Name: Kayce Singer
Year in school: Senior
Advisor and committee members: Life sciences professor Eduardo Robleto (faculty advisor), math and Honors professor Bryan Bornholdt (Honors advisor), and biochemistry professor Bryan Spangelo (committee member)
I chose UNLV so I could stay close to my family and save money for medical school, because it’s my dream to go someday. Given my interests in medicine, I took the common route as an undergraduate and studied biology. Although it was hard at first, I came to love many different fields in biology. But what really caught my attention was microbiology and bacterial pathogenesis.
I joined professor Robleto’s microbial genetics lab my senior year and started my own project while participating in the Research and Creative Honors Program. I thought this might be the only chance I would have to do wet lab research.
Right when I started in the lab, I knew I’d made the right choice. All of my biology and chemistry classes started to make sense and come together because of the work I was doing there, and it's made me realize how much I've learned at UNLV. The hands-on experience I’ve gained in the lab, being able to design my own experiments, and analyzing data myself are all irreplaceable. Nothing has helped me to understand — and love — biology more.

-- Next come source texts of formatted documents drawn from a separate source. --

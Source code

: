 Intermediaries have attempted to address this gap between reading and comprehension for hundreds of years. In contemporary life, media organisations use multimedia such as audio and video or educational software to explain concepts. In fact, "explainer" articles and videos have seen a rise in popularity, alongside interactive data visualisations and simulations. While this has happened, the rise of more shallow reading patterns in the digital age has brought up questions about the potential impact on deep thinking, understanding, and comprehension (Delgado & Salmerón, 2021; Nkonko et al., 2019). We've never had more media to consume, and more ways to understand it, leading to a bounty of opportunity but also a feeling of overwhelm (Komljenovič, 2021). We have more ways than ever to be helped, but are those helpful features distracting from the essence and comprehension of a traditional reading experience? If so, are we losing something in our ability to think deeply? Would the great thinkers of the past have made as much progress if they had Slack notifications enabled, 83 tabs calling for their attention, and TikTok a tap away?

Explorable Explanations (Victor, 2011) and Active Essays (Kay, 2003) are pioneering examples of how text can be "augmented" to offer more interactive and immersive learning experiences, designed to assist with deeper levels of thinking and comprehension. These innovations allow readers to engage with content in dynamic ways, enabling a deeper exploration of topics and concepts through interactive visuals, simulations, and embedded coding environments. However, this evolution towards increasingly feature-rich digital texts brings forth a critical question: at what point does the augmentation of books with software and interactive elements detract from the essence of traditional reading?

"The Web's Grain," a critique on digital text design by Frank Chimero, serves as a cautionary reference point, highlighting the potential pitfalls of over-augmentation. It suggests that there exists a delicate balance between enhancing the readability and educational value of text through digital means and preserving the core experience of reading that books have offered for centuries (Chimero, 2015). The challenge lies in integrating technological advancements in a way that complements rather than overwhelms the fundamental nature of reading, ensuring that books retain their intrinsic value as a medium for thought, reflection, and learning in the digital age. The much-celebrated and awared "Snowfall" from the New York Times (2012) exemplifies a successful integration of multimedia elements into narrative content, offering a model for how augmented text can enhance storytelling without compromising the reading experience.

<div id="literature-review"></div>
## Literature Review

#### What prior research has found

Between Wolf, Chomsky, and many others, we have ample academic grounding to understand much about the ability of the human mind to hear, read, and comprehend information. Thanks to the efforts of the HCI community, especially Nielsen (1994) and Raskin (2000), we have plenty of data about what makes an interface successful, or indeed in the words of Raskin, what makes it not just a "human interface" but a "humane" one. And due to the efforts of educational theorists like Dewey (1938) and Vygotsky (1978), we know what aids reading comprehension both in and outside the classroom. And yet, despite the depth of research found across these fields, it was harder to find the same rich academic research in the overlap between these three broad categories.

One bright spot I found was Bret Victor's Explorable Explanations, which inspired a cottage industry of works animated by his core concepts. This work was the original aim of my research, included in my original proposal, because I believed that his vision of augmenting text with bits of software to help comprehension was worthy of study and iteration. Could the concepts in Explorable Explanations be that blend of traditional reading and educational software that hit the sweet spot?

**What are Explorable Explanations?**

In the Robleto Lab, I’ve been studying the mfd gene, which codes for the mutation frequency decline protein. Mfd is known to affect the rate at which a microbial population — in this case, a probiotic bacterial species called Bacillus subtilis — adapts and mutates its DNA in conditions of environmental stress.
For my thesis specifically, I’m investigating a new role of mfd. I want to know if this factor is important for cells to survive exposure to reactive oxygen species (ROS), which are chemicals that contain oxygen intermediates that damage cell components. In the context of a pathogenic infection, bacteria commonly face ROS as part of the host immune response, which results in bacterial killing and infection clearing. Some bacteria, however, have found ways to withstand or even evade this immune response and continue to infect the host.
If the mfd gene is important for bacteria to survive ROS, then this factor can be targeted by drugs and mitigate infections caused by antibiotic-resistant bacteria, a problem that’s grown more prevalent in recent years. That would be a really exciting contribution to the scientific community — and one that I was able to be part of.